If you have ever trolled for salmon or lake trout then you've probably used a downrigger setup. Both flashers and dodgers are used extensively when trolling with a downrigger.
They are used to attract salmon and trout to your lure or bait. However, they are not designed nor do they perform in the exact same way and knowing the difference between the two is crucial if you want to get the best performance from them.
Flashers vs Dodgers
The difference between flashers and dodgers is that the flasher is designed to spin as it is pulled through the water whilst the dodger will swing back and forth from side to side.
A flashers main purpose is to attract feeding trout or salmon from a distance by emitting a sharp flash as it spins and wobbles through the water.
A dodger is also used to attract fish but it has the added advantage of adding a sideways action to the lure on the end of your leader.

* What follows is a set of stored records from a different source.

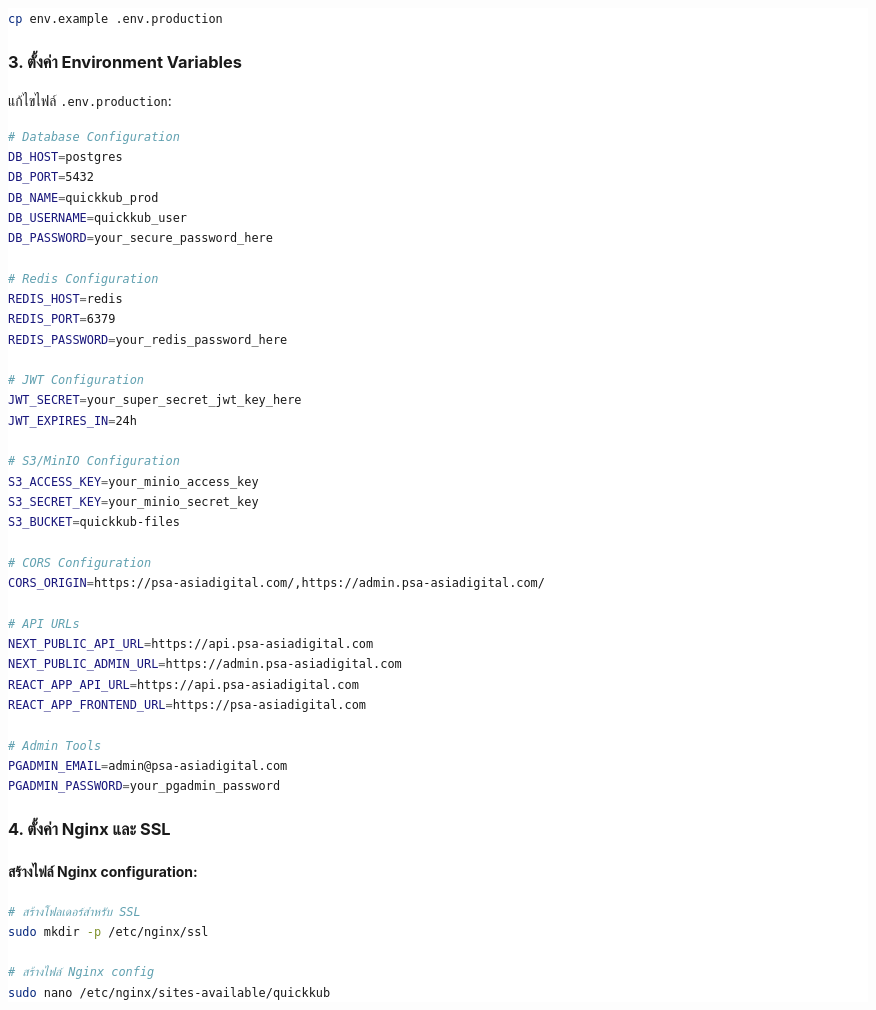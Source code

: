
```bash
cp env.example .env.production
```

### 3. ตั้งค่า Environment Variables

แก้ไขไฟล์ `.env.production`:

```bash
# Database Configuration
DB_HOST=postgres
DB_PORT=5432
DB_NAME=quickkub_prod
DB_USERNAME=quickkub_user
DB_PASSWORD=your_secure_password_here

# Redis Configuration
REDIS_HOST=redis
REDIS_PORT=6379
REDIS_PASSWORD=your_redis_password_here

# JWT Configuration
JWT_SECRET=your_super_secret_jwt_key_here
JWT_EXPIRES_IN=24h

# S3/MinIO Configuration
S3_ACCESS_KEY=your_minio_access_key
S3_SECRET_KEY=your_minio_secret_key
S3_BUCKET=quickkub-files

# CORS Configuration
CORS_ORIGIN=https://psa-asiadigital.com/,https://admin.psa-asiadigital.com/

# API URLs
NEXT_PUBLIC_API_URL=https://api.psa-asiadigital.com
NEXT_PUBLIC_ADMIN_URL=https://admin.psa-asiadigital.com
REACT_APP_API_URL=https://api.psa-asiadigital.com
REACT_APP_FRONTEND_URL=https://psa-asiadigital.com

# Admin Tools
PGADMIN_EMAIL=admin@psa-asiadigital.com
PGADMIN_PASSWORD=your_pgadmin_password
```

### 4. ตั้งค่า Nginx และ SSL

#### สร้างไฟล์ Nginx configuration:

```bash
# สร้างโฟลเดอร์สำหรับ SSL
sudo mkdir -p /etc/nginx/ssl

# สร้างไฟล์ Nginx config
sudo nano /etc/nginx/sites-available/quickkub
```
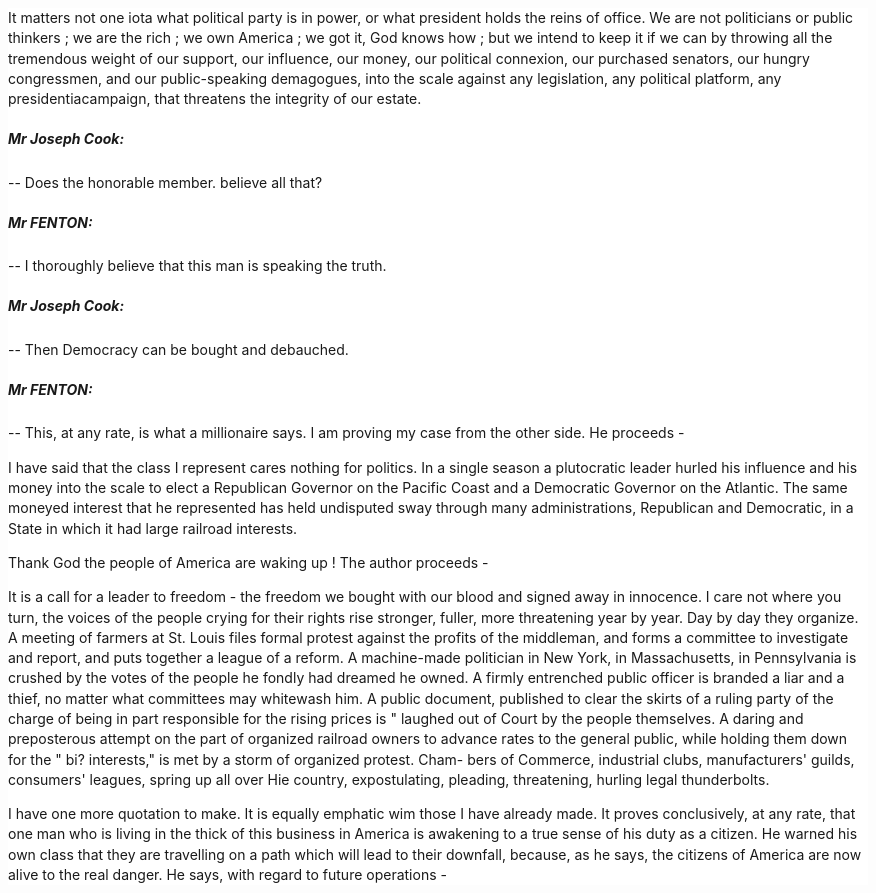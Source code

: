 It matters not one iota what political party is in power, or what president holds the reins of office. We are not politicians or public thinkers ; we are the rich ; we own America ; we got it, God knows how ; but we  intend  to keep it if we can by throwing all the tremendous weight of our support, our influence, our money, our political connexion, our purchased senators, our hungry congressmen, and our public-speaking demagogues, into the scale against any legislation, any political platform, any presidentiacampaign, that threatens the integrity of our estate. 

##### Mr Joseph Cook:

-- Does the honorable member. believe all that? 

##### Mr FENTON:

-- I thoroughly believe that this man is speaking the truth. 

##### Mr Joseph Cook:

-- Then Democracy can be bought and debauched. 

##### Mr FENTON:

-- This, at any rate, is what a millionaire says. I am proving my case from the other side. He proceeds - 

I have said that the class I represent cares nothing for politics. In a single season a plutocratic leader hurled his influence and his money into the scale to elect a Republican Governor on the Pacific Coast and  a  Democratic Governor on the Atlantic. The same moneyed interest that he represented has held undisputed sway through many administrations, Republican and Democratic, in a State in which it had large railroad interests. 

Thank God the people of America are waking up ! The author proceeds - 

It is  a  call for  a  leader to freedom - the  freedom  we bought with our blood and signed away in innocence. I care not where you turn, the voices of the people crying for their rights rise stronger, fuller, more threatening year by year. Day by day they organize. A meeting of farmers at St. Louis files formal protest against the profits of the middleman, and forms  a  committee to investigate and report, and puts together  a  league of a reform. A machine-made politician in New York, in Massachusetts, in Pennsylvania is crushed by the votes of the people he fondly had dreamed he owned. A firmly entrenched public officer is branded  a  liar and a thief, no matter what committees may whitewash him. A public document, published to clear the skirts of a ruling party of the charge of being in part responsible for the rising prices is " laughed out of Court by the people themselves. A daring and preposterous attempt on the part of organized railroad owners to advance rates to the general public, while holding them down for the " bi? interests," is met by  a  storm of organized protest. Cham-  bers of Commerce, industrial clubs, manufacturers' guilds, consumers' leagues, spring up all over Hie country, expostulating, pleading, threatening, hurling legal thunderbolts. 

I have one more quotation to make. It is equally emphatic wim those I have already made. It proves conclusively, at any rate, that one man who is living in the thick of this business in America is awakening to a true sense of his duty as a citizen. He warned his own class that they are travelling on a path which will lead to their downfall, because, as he says, the citizens of America are now alive to the real danger. He says, with regard to future operations -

How to Use a Flasher for Trolling
A flasher is usually used when you want to troll at a speed of more than 2 mph. A flasher will usually have a mush longer length from the downrigger release than a dodger. These lengths for a flasher can vary from 15 all the way up to 30 feet in length.
The bait or lure will generally be about 3 or 4 feet behind the flasher.
A Flasher is usable over a larger range of speeds than a dodger and it's action is less susceptible to speed changes.
Usually in warmer temperatures you will be trolling deep and at a slightly higher speed than in the cooler months.
How to Use a Dodger for Trolling
A dodger is best trolled at less than 2 mph, so any time you are planning on trolling low and slow then the dodger is the best option.
A dodger will typically be used with a very short length from your release of roughly 27 inches.
Lake trout and Kokanee salmon are normally trolled at a slower speed. Dodgers will generally only work within a very small speed range. Once you go above a certain speed the dodger will start to spin or roll over on itself. When this happens you will loose it's intended action and can quite often upset the nature of how the bait or lure is being presented.
Depending on the speed and time of year that you are trolling you can vary the distance between the dodger and the lure.
In colder months when fish are in shallower water and less aggressive you can use a smaller dodger and a slightly longer distance between the lure and the dodger. The longer distance will mean less of an action.
In warmer months when fish are more aggressive you can shorten the length so that the dodger imparts more of an action onto the lure. This added action can help to force more strikes from fish.